Invented by Deepak S. Vembar, Atsuo Kuwahara, Chandrasekaran Sakthivel, Radhakrishnan Venkataraman, Brent E. Insko, Anupreet S. Kalra, Hugues Labbe, Altug Koker, Michael Apodaca, Kai Xiao, Jeffery S. Boles, Adam T. Lake, David M. Cimini, Balaji Vembu, Elmoustapha Ould-Ahmed-Vall, Jacek Kwiatkowski, Philip R. Laws, Ankur N. Shah, Abhishek R. Appu, Joydeep Ray, Wenyin Fu, Nikos Kaburlasos, Prasoonkumar Surti, Bhushan M. Borole, Intel Corp
The Intel Corp invention works as followsAn embodiment may include a processor and memory communicatively connected to the processor. A collaboration engine communicatively attached to the processor can identify a shared graphic component between two users in an environment and share the shared components with the users.

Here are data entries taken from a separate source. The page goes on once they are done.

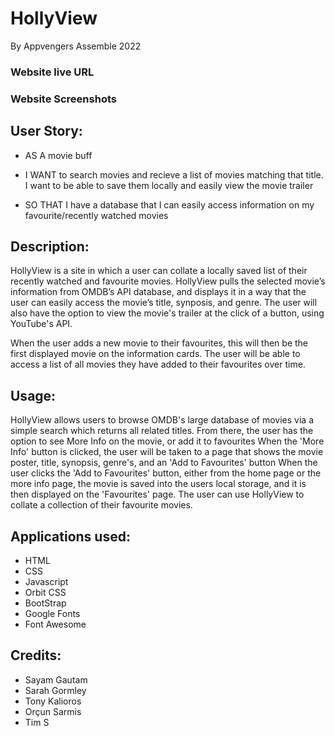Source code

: # HollyView
By Appvengers Assemble 2022

### Website live URL 
### Website Screenshots


## User Story:

- AS A movie buff

- I WANT to search movies and recieve a list of movies matching that title. I want to be able to save them locally and easily view the movie trailer

- SO THAT I have a database that I can easily access information on my favourite/recently watched movies


## Description: 
HollyView is a site in which a user can collate a locally saved list of their recently watched and favourite movies.
HollyView pulls the selected movie’s information from OMDB’s API database, and displays it in a way that the user can easily access the movie’s title, synposis, and genre. 
The user will also have the option to view the movie's trailer at the click of a button, using YouTube's API.

When the user adds a new movie to their favourites, this will then be the first displayed movie on the information cards. The user will be able to access a list of all movies they have added to their favourites over time.


## Usage:
HollyView allows users to browse OMDB's large database of movies via a simple search which returns all related titles. 
From there, the user has the option to see More Info on the movie, or add it to favourites
When the 'More Info' button is clicked, the user will be taken to a page that shows the movie poster, title, synopsis, genre's, and an 'Add to Favourites' button
When the user clicks the 'Add to Favourites' button, either from the home page or the more info page, the movie is saved into the users local storage, and it is then displayed on the 'Favourites' page. 
The user can use HollyView to collate a collection of their favourite movies. 


## Applications used:
- HTML
- CSS
- Javascript
- Orbit CSS
- BootStrap
- Google Fonts
- Font Awesome


## Credits:
- Sayam Gautam
- Sarah Gormley
- Tony Kalioros
- Orçun Sarmis
- Tim S
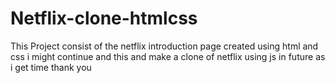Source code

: # Netflix-clone-htmlcss
This Project consist of the netflix introduction page created using html and css i might continue and this and make a clone of netflix using js in future as i get time thank you
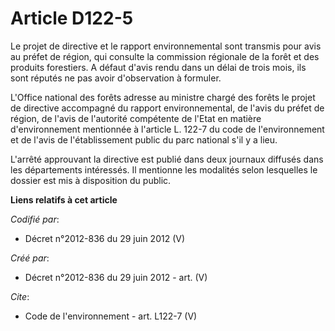 # Article D122-5

Le projet de directive et le rapport environnemental sont transmis pour avis au préfet de région, qui consulte la commission
régionale de la forêt et des produits forestiers. A défaut d'avis rendu dans un délai de trois mois, ils sont réputés ne pas
avoir d'observation à formuler. 

L'Office national des forêts adresse au ministre chargé des forêts le projet de directive accompagné du rapport
environnemental, de l'avis du préfet de région, de l'avis de l'autorité compétente de l'Etat en matière d'environnement
mentionnée à l'article L. 122-7 du code de l'environnement et de l'avis de l'établissement public du parc national s'il y a
lieu. 

L'arrêté approuvant la directive est publié dans deux journaux diffusés dans les départements intéressés. Il mentionne les
modalités selon lesquelles le dossier est mis à disposition du public.

**Liens relatifs à cet article**

_Codifié par_:

  - Décret n°2012-836 du 29 juin 2012 (V)

_Créé par_:

  - Décret n°2012-836 du 29 juin 2012 - art. (V)

_Cite_:

  - Code de l'environnement - art. L122-7 (V)
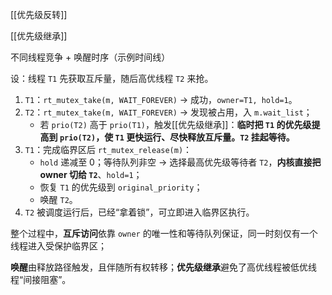 [[优先级反转]]

[[优先级继承]]

不同线程竞争 + 唤醒时序（示例时间线）

设：线程 `T1` 先获取互斥量，随后高优线程 `T2` 来抢。

1. `T1`：`rt_mutex_take(m, WAIT_FOREVER)` → 成功，`owner=T1, hold=1`。
2. `T2`：`rt_mutex_take(m, WAIT_FOREVER)` → 发现被占用，入 `m.wait_list`；
   - 若 `prio(T2)` 高于 `prio(T1)`，触发[[优先级继承]]：**临时把 `T1` 的优先级提高到 `prio(T2)`，使 `T1` 更快运行、尽快释放互斥量。`T2` 挂起等待。**
3. `T1`：完成临界区后 `rt_mutex_release(m)`：
   - `hold` 递减至 0；等待队列非空 → 选择最高优先级等待者 `T2`，**内核直接把 owner 切给 `T2`**、`hold=1`；
   - 恢复 `T1` 的优先级到 `original_priority`；
   - 唤醒 `T2`。
4. `T2` 被调度运行后，已经“拿着锁”，可立即进入临界区执行。


整个过程中，**互斥访问**依靠 `owner` 的唯一性和等待队列保证，同一时刻仅有一个线程进入受保护临界区；

**唤醒**由释放路径触发，且伴随所有权转移；**优先级继承**避免了高优线程被低优线程“间接阻塞”。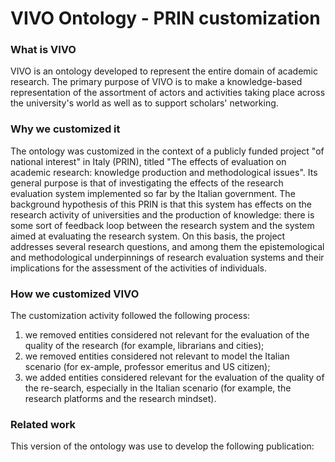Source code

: # **VIVO Ontology - PRIN customization**

### **What is VIVO**

VIVO is an ontology developed to represent the entire domain of academic research. The primary purpose of VIVO is to make a knowledge-based representation of the assortment of actors and activities taking place across the university's world as well as to support scholars' networking.

### Why we customized it

The ontology was customized in the context of a publicly funded project "of national interest" in Italy (PRIN), titled "The effects of evaluation on academic research: knowledge production and methodological issues". Its general purpose is that of investigating the effects of the research evaluation system implemented so far by the Italian government. The background hypothesis of this PRIN is that this system has effects on the research activity of universities and the production of knowledge: there is some sort of feedback loop between the research system and the system aimed at evaluating the research system. On this basis, the project addresses several research questions, and among them the epistemological and methodological underpinnings of research evaluation systems and their implications for the assessment of the activities of individuals.

### How we customized VIVO

The customization activity followed the following process:

1. we removed entities considered not relevant for the evaluation of the quality of the research (for example, librarians and cities);
2. we removed entities considered not relevant to model the Italian scenario (for ex-ample, professor emeritus and US citizen);
3. we added entities considered relevant for the evaluation of the quality of the re-search, especially in the Italian scenario (for example, the research platforms and the research mindset).

### Related work

This version of the ontology was use to develop the following publication:
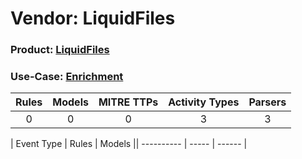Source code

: Vendor: LiquidFiles
===================
### Product: [LiquidFiles](../ds_liquidfiles_liquidfiles.md)
### Use-Case: [Enrichment](../../../../UseCases/uc_enrichment.md)

| Rules | Models | MITRE TTPs | Activity Types | Parsers |
|:-----:|:------:|:----------:|:--------------:|:-------:|
|   0   |   0    |     0      |       3        |    3    |

| Event Type | Rules | Models || ---------- | ----- | ------ |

The collaboration engine can include a variety of components, including a centralized or depth sharer as well as a shared preprocessor. “Other embodiments are disclosed, and claims.
Background for Collaborative Multi-User Virtual Reality
Current parallel graphic data processing includes methods and systems developed to perform specific operations such as linear interpolation. tessellation. rasterization. texture mapping. depth testing. Graphics processors traditionally used fixed-function computational units to process graphics. However, in recent years, some portions of graphics processing processors were made programmable. This allows them to support a greater variety of operations when processing vertex or fragment data. Graphics processors can be used for various VR applications.
In the following description, many specific details are provided to give a better understanding of the invention. One skilled in the art will understand that the invention can be implemented without any of these details. Other times, well-known features are not described to avoid confusing the present invention.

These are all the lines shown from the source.